Originally Posted by
pierce
btw, "coleen c" mentioned 'lumens out front'. Lumen is a measurement of the total amount of light emitted, it is NOT how bright something is at any specific point (thats 'lux' or 'candela').
the projection pattern of my XM-L T6 lamp is almost entirely a function of the reflector+lens assembly its mounted in. With the lens and reflector removed, there's ~90 degree wide cone of even light (and it probably would be closer to 180 degree but the housing occludes it), the edge is just about as bright as the center. either way, the same number of lumens are emitted by the LED (arguably, with the reflector more lumens come out the front, as without the reflector, a significant portion is absorbed by the sides of the housing).
This is a very important, because you have people running around talking about how they can tell lumens by sight. Sure to some extent it's fair to say that a brighter light is putting out more lumens, but to then jump to the conclusion that someone is lying to them, usually the Chinese. On top of that, none of these folks have any idea of how the reported lumens were measured, and therefore don't know if any exaggeration is really going on.
None of which is to say that some sellers aren't deliberately and maliciously overstating their products; I'm sure there are. However, I think there is plenty of likelihood that testing variance, bench results as opposed to application results, and production variables could, any one of them, explain differences between claimed and actual results.
Again, I understand the position that producer statements should match up with consumer expectations in some way, and ideal world/optimized/theoretical max lumen outputs don't serve that goal well, so I'm all for industry standards of some sort, ideally real world/actual application testing.

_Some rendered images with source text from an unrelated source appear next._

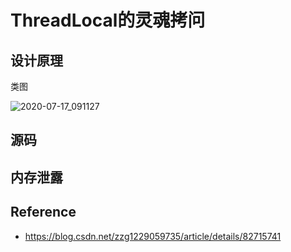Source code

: # ThreadLocal的灵魂拷问







## 设计原理

类图

![2020-07-17_091127](D:\Dev\SrcCode\spring-boot-climbing\data-climbing-manuscripts\src\main\basic\java\ThreadLocal的灵魂拷问.assets\2020-07-17_091127.jpg)









## 源码











## 内存泄露





## Reference

- https://blog.csdn.net/zzg1229059735/article/details/82715741

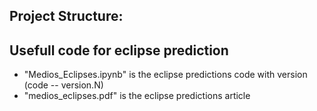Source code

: Project Structure:
--
Usefull code for eclipse prediction
--
- "Medios_Eclipses.ipynb" is the eclipse predictions code with version (code -- version.N)
- "medios_eclipses.pdf" is the eclipse predictions article 
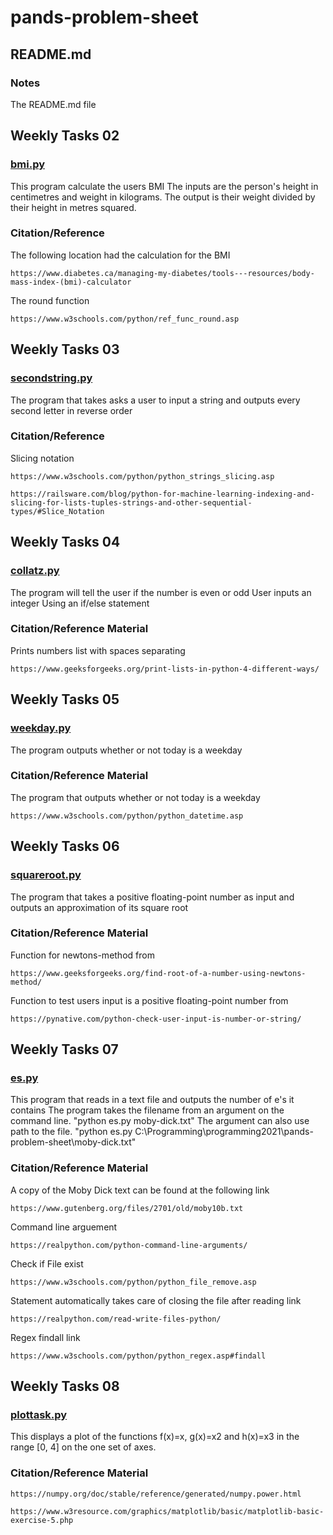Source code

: # pands-problem-sheet

## README.md 
### Notes
The README.md file


## Weekly Tasks 02
### [bmi.py](https://github.com/DPR-droid/pands-problem-sheet/blob/main/bmi.py)
This program calculate the users BMI
The inputs are the person's height in centimetres and weight in kilograms.
The output is their weight divided by their height in metres squared.

### Citation/Reference
The following location had the calculation for the BMI

    https://www.diabetes.ca/managing-my-diabetes/tools---resources/body-mass-index-(bmi)-calculator
The round function

    https://www.w3schools.com/python/ref_func_round.asp


## Weekly Tasks 03
### [secondstring.py](https://github.com/DPR-droid/pands-problem-sheet/blob/main/secondstring.py)
The program that takes asks a user to input a string and 
outputs every second letter in reverse order
### Citation/Reference
Slicing notation

    https://www.w3schools.com/python/python_strings_slicing.asp

    https://railsware.com/blog/python-for-machine-learning-indexing-and-slicing-for-lists-tuples-strings-and-other-sequential-types/#Slice_Notation


## Weekly Tasks 04
### [collatz.py](https://github.com/DPR-droid/pands-problem-sheet/blob/main/collatz.py)
The program will tell the user if the number is even or odd
User inputs an integer
Using an if/else statement
### Citation/Reference Material
Prints numbers list with spaces separating

    https://www.geeksforgeeks.org/print-lists-in-python-4-different-ways/


## Weekly Tasks 05
### [weekday.py](https://github.com/DPR-droid/pands-problem-sheet/blob/main/weekday.py)
The program outputs whether or not today is a weekday
### Citation/Reference Material
The program that outputs whether or not today is a weekday

    https://www.w3schools.com/python/python_datetime.asp


## Weekly Tasks 06
### [squareroot.py](https://github.com/DPR-droid/pands-problem-sheet/blob/main/squareroot.py)
The program that takes a positive floating-point number as input and outputs an approximation of its square root
### Citation/Reference Material
Function for newtons-method from 

    https://www.geeksforgeeks.org/find-root-of-a-number-using-newtons-method/
Function to test users input is a positive floating-point number from 
    
    https://pynative.com/python-check-user-input-is-number-or-string/


## Weekly Tasks 07
### [es.py](https://github.com/DPR-droid/pands-problem-sheet/blob/main/es.py)
This program that reads in a text file and outputs the number of e's it contains
The program takes the filename from an argument on the command line.
"python es.py moby-dick.txt"
The argument can also use path to the file.
"python es.py C:\Programming\programming2021\pands-problem-sheet\moby-dick.txt"

### Citation/Reference Material
A copy of the Moby Dick text can be found at the following link 

    https://www.gutenberg.org/files/2701/old/moby10b.txt
Command line arguement

    https://realpython.com/python-command-line-arguments/
Check if File exist 

    https://www.w3schools.com/python/python_file_remove.asp
Statement automatically takes care of closing the file after reading link

    https://realpython.com/read-write-files-python/
Regex findall link

    https://www.w3schools.com/python/python_regex.asp#findall


## Weekly Tasks 08
### [plottask.py](https://github.com/DPR-droid/pands-problem-sheet/blob/main/plottask.py)
This displays a plot of the functions f(x)=x, g(x)=x2 and h(x)=x3 
in the range [0, 4] on the one set of axes.
### Citation/Reference Material

    https://numpy.org/doc/stable/reference/generated/numpy.power.html

    https://www.w3resource.com/graphics/matplotlib/basic/matplotlib-basic-exercise-5.php

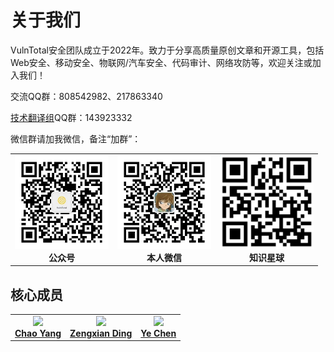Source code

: # 关于我们

VulnTotal安全团队成立于2022年。致力于分享高质量原创文章和开源工具，包括Web安全、移动安全、物联网/汽车安全、代码审计、网络攻防等，欢迎关注或加入我们！

交流QQ群：808542982、217863340

[技术翻译组](https://github.com/VulnTotal-Team/TranslateProject)QQ群：143923332

微信群请加我微信，备注“加群”：

<table><tr>
<td align="center"><img src=./img/gzh.jpg width="150"><br /><b>公众号</b></td>
<td align="center"><img src=./img/wechat.jpg width="150"><br /><b>本人微信</b></td>
<td align="center"><img src=./img/zsxq.jpg width="150"><br /><b>知识星球</b></td>
</tr></table>

## 核心成员

<table><tr>
<td align="center"><a href="https://github.com/firmianay"><img src="https://avatars.githubusercontent.com/u/15265215?v=4" width="80px;"><br /><b>Chao Yang</b></a></td>
<td align="center"><a href="https://github.com/s3nt3"><img src="https://avatars.githubusercontent.com/u/47658352?v=4" width="80px;"><br /><b>Zengxian Ding</b></a></td>
<td align="center"><a href="https://github.com/CYeas"><img src="https://avatars.githubusercontent.com/u/15172194?v=4" width="80px;"><br /><b>Ye Chen</b></a></td>
</tr></table>
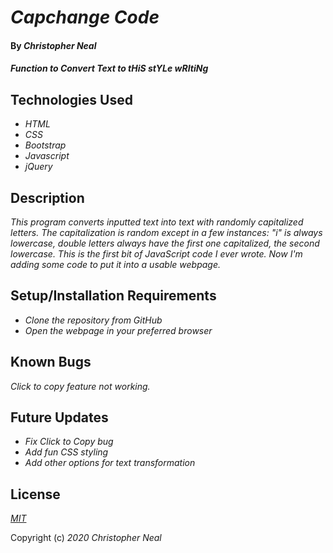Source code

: # _Capchange Code_

#### By _**Christopher Neal**_

#### _Function to Convert Text to **tHiS stYLe wRItiNg**_

## Technologies Used

* _HTML_
* _CSS_
* _Bootstrap_
* _Javascript_
* _jQuery_

## Description

_This program converts inputted text into text with randomly capitalized letters. The capitalization is random except in a few instances: "i" is always lowercase, double letters always have the first one capitalized, the second lowercase._
_This is the first bit of JavaScript code I ever wrote. Now I'm adding some code to put it into a usable webpage._

## Setup/Installation Requirements

* _Clone the repository from GitHub_
* _Open the webpage in your preferred browser_

## Known Bugs

_Click to copy feature not working._

## Future Updates

* _Fix Click to Copy bug_
* _Add fun CSS styling_
* _Add other options for text transformation_

## License

_[MIT](https://opensource.org/licenses/MIT)_

Copyright (c) _2020_ _Christopher Neal_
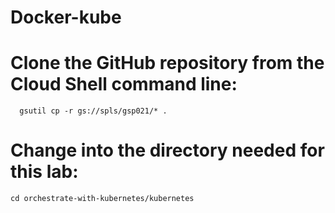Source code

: # Docker-kube
# Clone the GitHub repository from the Cloud Shell command line:

      gsutil cp -r gs://spls/gsp021/* .
  
#  Change into the directory needed for this lab:

    cd orchestrate-with-kubernetes/kubernetes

Maybe the proof of widespread lying and deceptive practices is out there, but I don't think I've seen it yet, and it feels un-American to me to presume guilt, and doubly so without any evidence to the contrary.
Oh, and thanks, Colleen, for pointing me back to the MTBR tests; I thought all of the '12 shootout lights got the IS testing, but as you note, not all did, and of course, the ones I looked at the second time, weren't!